Berkeley spared
Mountaineer Gas Co.'s 3,500 customers in Berkeley County, W.Va., have been spared from soaring natural gas prices.
Mountaineer Gas, a subsidiary of Allegheny Power doing business under the Allegheny name, froze rates in 1998 when the company reached a rate moratorium agreement with the Public Service Commission of West Virginia, company spokeswoman Sonya Miller said.
The natural gas distributor had the storage capacity to buy gas ahead of time at lower prices, Miller said.
"I think our customers are very happy we did that," she said.
Mountaineer Gas customers are paying about 72 cents per actual ccf used for the first 50 ccf and about 70 cents per actual ccf after that.
The average customer uses about 130 ccf and pays about $84 monthly, Miller said.
Those prices are locked in until Nov. 1, she said.
In response to record increases in the market price for natural gas, Mountaineer has filed for a rate increase to about 88 cents per ccf, which the company hopes the PSC will put into effect when the rate moratorium ends in November, Miller said.
The rate filing would increase the average customer's bill by about $37 monthly, she said.
'Pick your poison'
There were major natural gas shortages when gas suppliers were regulated by the federal government, Hoover, the MEA director, said. Deregulation has alleviated the shortages but allowed costs to increase.
"It's like, pick your poison," he said.
Last May, the General Assembly passed House Bill 1134, which gives the Maryland Public Service Commission some clear licensing and consumer protection power over natural gas suppliers.
Under the law, the PSC must adopt gas supplier licensing requirements and such consumer protection provisions as the establishment of contract, enrollment and billing procedures.
However, the PSC has no control over natural gas price increases.
The cost of the product coming out of the ground largely determines the market price, and the federal government will not regulate supply costs, Hoover said. Gas distribution companies can pass the costs they pay directly to their customers, he said.
Natural gas also fires many power plants, and high gas prices are one factor contributing to major electricity price increases and shortages in states such as California.
Tri-State residents who rely on electricity for heat won't be burdened by such problems this winter.

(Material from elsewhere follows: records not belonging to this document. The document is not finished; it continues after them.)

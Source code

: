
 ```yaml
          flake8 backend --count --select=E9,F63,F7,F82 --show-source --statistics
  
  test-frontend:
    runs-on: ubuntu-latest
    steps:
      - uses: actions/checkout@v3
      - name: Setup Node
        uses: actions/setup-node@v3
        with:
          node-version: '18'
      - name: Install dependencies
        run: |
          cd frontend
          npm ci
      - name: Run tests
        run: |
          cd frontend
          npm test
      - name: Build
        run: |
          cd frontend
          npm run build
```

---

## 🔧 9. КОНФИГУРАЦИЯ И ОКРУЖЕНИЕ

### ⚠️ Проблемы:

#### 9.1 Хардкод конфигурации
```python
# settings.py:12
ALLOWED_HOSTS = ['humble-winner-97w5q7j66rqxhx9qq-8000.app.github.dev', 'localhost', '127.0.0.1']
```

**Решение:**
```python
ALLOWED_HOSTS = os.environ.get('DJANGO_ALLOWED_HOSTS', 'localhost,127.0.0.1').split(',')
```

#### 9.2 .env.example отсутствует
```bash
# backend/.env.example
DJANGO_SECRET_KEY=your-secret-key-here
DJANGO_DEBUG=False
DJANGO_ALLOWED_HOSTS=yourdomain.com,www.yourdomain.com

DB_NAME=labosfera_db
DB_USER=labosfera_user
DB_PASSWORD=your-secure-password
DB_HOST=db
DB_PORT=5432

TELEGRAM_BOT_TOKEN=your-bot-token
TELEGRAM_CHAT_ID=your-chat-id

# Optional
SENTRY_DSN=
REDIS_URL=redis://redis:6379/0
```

Nearly 90 percent of the plants that make electricity for Allegheny Energy - which supplies power to about 1.5 million customers in parts of Maryland, Virginia, West Virginia, Pennsylvania and Ohio - are fueled by coal, company spokesman Guy Fletcher said.
Allegheny Energy's rates are also regulated by the Maryland Public Service Commission, he said.

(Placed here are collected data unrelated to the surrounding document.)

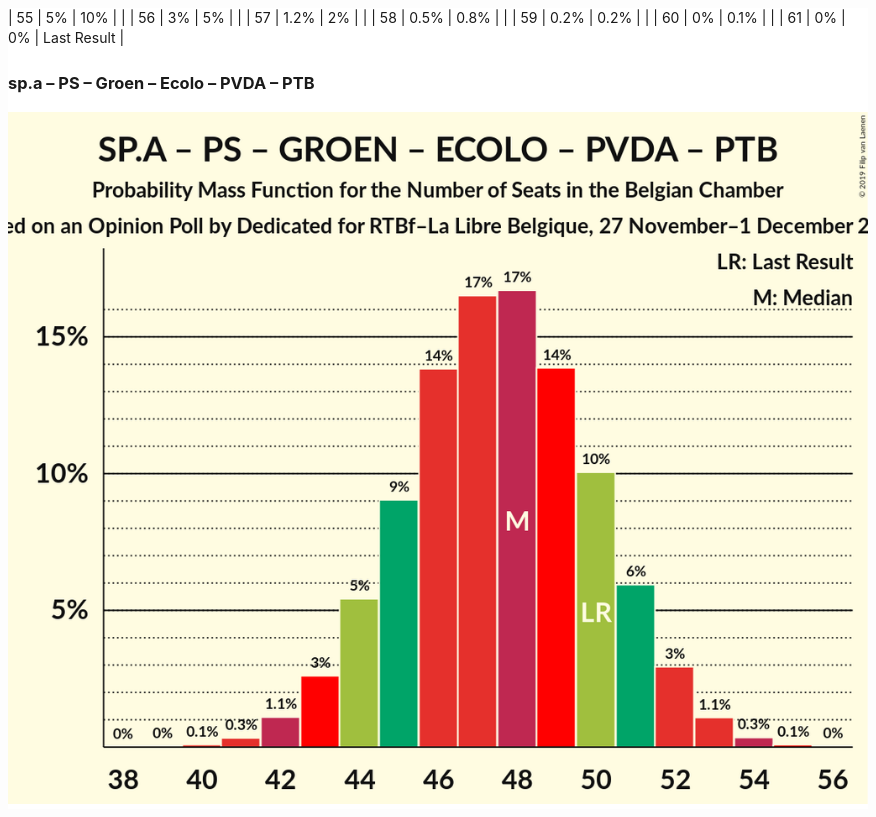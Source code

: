 | 55 | 5% | 10% |  |
| 56 | 3% | 5% |  |
| 57 | 1.2% | 2% |  |
| 58 | 0.5% | 0.8% |  |
| 59 | 0.2% | 0.2% |  |
| 60 | 0% | 0.1% |  |
| 61 | 0% | 0% | Last Result |

### sp.a – PS – Groen – Ecolo – PVDA – PTB

![Graph with seats probability mass function not yet produced](2014-12-01-Dedicated-coalitions-seats-pmf-spa–ps–groen–ecolo–pvda–ptb.png "Seats Probability Mass Function")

Allegheny Energy residential customers using 1,000 kilowatt hours of electricity per month will see their monthly bills increase about $6 because the last of three annual rate adjustments took effect Jan. 8, Fletcher said.
The PSC approved the rate increases, which reflect higher base rates and a power co-generation surcharge, Fletcher said.
After the increase, the January bill for a typical residential customer remains more than $6 a month less than bills issued in January 2000, he said.
Starting in January 2002, Maryland residential customers will receive a one-time 7 percent rate reduction that will remain in effect for seven years, in accordance with a restructuring settlement approved the PSC, Fletcher said.